Saturday, April 13, 2019

Pretium - Lies, damn lies and Reserves

I've been bashing Brucejack frequently over the 'difference' been mine grade and reserve grade, and with the release of the update resource and resource statement, I decided to look at how the reserves and resources have changed overtime (just for the VoK):

Note: I've added dashed lines to the charts where data is missing (the Dec 2016 resource press release didn't include information for M&I and inferred resources).


We can see that that we had an initial increase in resources from 2011 to 2013 and then a leveling off as drilling focused on improving resource quality and converting resources to reserves. We see that recently drilling has also focused on increasing resources.

Contained Ounces

Ounces have stayed relatively flt over time, we had very large growth in resources from 2011 to mid-2012, then the focus has been on improving the quality of the resources (from Inferred to Measured and indicated) and to reserves in 2016.

Average Grade

I've added a lines for the Life of mine (LOM) mine grades in the 2014 Feasibility Study (FS - orange line) and the new 2019 proposed mine grade (purple line), and one for the 2018 actual mine head grade (grey dashed line).
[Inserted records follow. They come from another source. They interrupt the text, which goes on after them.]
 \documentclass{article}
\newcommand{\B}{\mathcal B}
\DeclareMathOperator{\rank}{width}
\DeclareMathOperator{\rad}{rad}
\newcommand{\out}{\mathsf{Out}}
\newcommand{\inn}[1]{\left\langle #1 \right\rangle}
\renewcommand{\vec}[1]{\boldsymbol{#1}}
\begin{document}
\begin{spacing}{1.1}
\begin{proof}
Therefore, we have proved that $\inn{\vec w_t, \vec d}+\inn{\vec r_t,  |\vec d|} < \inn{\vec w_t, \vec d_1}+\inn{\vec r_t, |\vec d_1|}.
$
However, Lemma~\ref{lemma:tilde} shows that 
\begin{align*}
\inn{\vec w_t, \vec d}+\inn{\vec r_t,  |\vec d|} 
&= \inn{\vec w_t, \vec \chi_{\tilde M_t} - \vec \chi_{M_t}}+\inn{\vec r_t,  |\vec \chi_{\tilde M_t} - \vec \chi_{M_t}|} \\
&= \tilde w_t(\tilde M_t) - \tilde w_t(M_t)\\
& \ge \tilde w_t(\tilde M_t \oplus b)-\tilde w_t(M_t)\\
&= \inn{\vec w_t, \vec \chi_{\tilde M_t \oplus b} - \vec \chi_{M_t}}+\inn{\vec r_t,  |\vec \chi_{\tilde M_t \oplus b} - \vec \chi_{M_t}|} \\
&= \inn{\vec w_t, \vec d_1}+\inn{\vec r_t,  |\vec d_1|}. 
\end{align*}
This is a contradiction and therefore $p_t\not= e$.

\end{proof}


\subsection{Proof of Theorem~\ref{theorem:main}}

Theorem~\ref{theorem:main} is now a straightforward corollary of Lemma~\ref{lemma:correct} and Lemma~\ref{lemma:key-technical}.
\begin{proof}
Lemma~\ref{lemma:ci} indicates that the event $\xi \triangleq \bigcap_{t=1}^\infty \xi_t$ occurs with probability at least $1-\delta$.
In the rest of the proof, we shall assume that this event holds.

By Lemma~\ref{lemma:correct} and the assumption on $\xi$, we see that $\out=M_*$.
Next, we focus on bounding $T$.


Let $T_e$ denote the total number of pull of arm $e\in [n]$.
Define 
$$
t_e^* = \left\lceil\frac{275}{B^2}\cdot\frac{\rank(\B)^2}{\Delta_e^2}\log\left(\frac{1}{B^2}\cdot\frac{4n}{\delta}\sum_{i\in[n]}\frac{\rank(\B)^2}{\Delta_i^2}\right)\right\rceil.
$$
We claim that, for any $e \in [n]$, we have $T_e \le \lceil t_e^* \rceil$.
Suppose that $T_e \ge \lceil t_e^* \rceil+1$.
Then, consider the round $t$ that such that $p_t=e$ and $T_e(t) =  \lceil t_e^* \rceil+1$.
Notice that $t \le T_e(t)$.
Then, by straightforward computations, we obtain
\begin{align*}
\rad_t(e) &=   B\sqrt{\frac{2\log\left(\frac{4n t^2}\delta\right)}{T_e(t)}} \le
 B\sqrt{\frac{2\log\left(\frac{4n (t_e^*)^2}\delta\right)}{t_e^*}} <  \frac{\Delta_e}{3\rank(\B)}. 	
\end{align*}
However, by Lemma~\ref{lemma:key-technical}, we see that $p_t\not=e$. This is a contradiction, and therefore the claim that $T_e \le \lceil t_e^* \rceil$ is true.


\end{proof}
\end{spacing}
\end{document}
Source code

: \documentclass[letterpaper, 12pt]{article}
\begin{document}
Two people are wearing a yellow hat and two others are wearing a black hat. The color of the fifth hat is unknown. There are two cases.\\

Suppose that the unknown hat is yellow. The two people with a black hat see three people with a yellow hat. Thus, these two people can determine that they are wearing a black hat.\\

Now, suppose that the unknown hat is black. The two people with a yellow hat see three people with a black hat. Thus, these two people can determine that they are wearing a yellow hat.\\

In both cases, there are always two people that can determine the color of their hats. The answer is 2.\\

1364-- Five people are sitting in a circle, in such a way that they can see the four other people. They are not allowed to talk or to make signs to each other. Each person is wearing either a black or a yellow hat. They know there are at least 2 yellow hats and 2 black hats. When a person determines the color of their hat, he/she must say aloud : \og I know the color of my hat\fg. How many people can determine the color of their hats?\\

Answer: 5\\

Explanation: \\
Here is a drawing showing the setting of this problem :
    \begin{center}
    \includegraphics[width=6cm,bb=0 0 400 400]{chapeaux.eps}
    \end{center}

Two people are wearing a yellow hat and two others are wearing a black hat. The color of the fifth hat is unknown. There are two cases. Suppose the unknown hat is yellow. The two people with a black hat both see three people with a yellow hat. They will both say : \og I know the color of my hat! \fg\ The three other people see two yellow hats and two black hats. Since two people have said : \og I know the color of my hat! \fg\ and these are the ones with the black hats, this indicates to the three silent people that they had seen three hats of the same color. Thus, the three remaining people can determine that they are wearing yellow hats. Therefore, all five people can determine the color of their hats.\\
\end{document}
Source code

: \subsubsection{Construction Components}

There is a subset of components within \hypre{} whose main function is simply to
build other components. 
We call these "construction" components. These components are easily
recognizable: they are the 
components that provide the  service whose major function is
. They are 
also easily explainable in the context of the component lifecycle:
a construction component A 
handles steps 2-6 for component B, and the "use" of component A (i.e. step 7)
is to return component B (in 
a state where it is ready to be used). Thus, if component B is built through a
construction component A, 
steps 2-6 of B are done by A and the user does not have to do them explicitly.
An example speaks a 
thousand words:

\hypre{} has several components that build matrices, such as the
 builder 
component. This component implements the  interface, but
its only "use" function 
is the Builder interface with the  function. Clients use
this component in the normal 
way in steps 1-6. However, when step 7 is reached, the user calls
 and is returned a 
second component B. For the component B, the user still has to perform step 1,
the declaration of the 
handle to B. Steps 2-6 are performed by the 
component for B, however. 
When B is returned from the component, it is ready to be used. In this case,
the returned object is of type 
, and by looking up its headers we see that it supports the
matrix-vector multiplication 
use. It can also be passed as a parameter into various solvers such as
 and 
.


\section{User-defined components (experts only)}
  • Average grade (all resources) decreased from 22 g/t Au (2012) to 15.8 g/t Au (2019)
  • M&I resources remained constant since 2012 at ~17.1 g/t Au
  • Inferred resources decreased from 35 g/t Au (2012) to 17.7 g/t Au (2019)
  • Reserve grade decreased from 16.1 g/t Au to 13.8 g/t Au
Obviously the reserve and resource grades have dropped because of all the high-grade mineralization mined in 2018......

You will see that in many 43-101 reports the Inferred resources typically higher grade than the other resource categories, they are normally based on the lowest quality data (relatively speaking), the widest spaced drill-holes and can be heavily skewed by a few ultra high-grade holes. However, it is surprising that the grade of the inferred resources have fallen by such a large amount.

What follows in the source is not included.